Entries follow. Return each line that contains the word "then".

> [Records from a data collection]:
<<<<
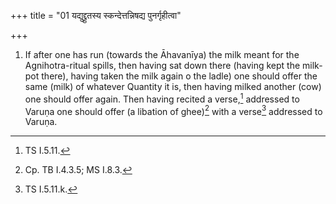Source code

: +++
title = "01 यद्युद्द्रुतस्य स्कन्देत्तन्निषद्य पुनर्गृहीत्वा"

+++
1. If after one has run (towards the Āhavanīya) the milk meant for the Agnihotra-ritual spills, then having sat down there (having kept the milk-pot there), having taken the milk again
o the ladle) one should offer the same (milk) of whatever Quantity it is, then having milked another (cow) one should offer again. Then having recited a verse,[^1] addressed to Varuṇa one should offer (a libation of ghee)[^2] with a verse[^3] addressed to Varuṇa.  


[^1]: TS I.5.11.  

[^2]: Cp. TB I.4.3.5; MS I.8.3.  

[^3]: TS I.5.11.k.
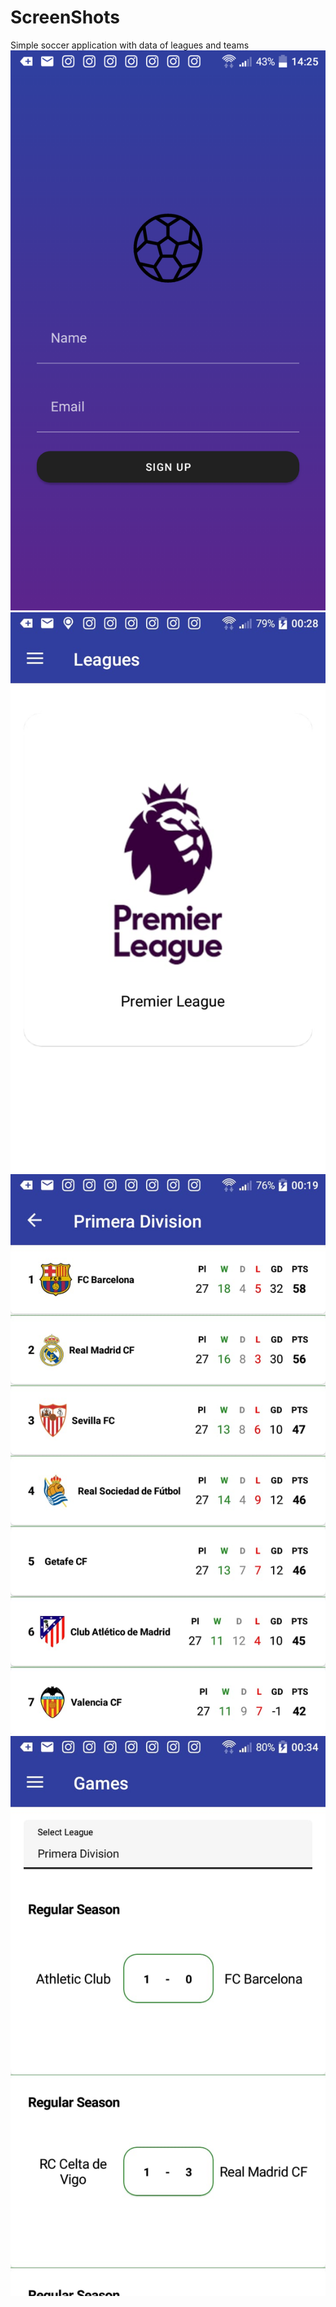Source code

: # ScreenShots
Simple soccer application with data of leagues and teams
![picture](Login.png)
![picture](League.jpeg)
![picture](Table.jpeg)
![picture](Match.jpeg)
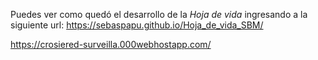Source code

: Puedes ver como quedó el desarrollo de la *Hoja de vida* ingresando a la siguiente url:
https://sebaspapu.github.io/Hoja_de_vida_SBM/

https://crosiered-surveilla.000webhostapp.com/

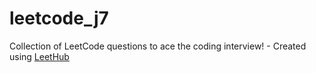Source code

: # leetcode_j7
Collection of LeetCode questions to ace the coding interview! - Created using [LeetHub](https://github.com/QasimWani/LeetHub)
>>>>
> [Task answer]:
1. If after one has run (towards the Āhavanīya) the milk meant for the Agnihotra-ritual spills, then having sat down there (having kept the milk-pot there), having taken the milk again
o the ladle) one should offer the same (milk) of whatever Quantity it is, then having milked another (cow) one should offer again. Then having recited a verse,[^1] addressed to Varuṇa one should offer (a libation of ghee)[^2] with a verse[^3] addressed to Varuṇa.  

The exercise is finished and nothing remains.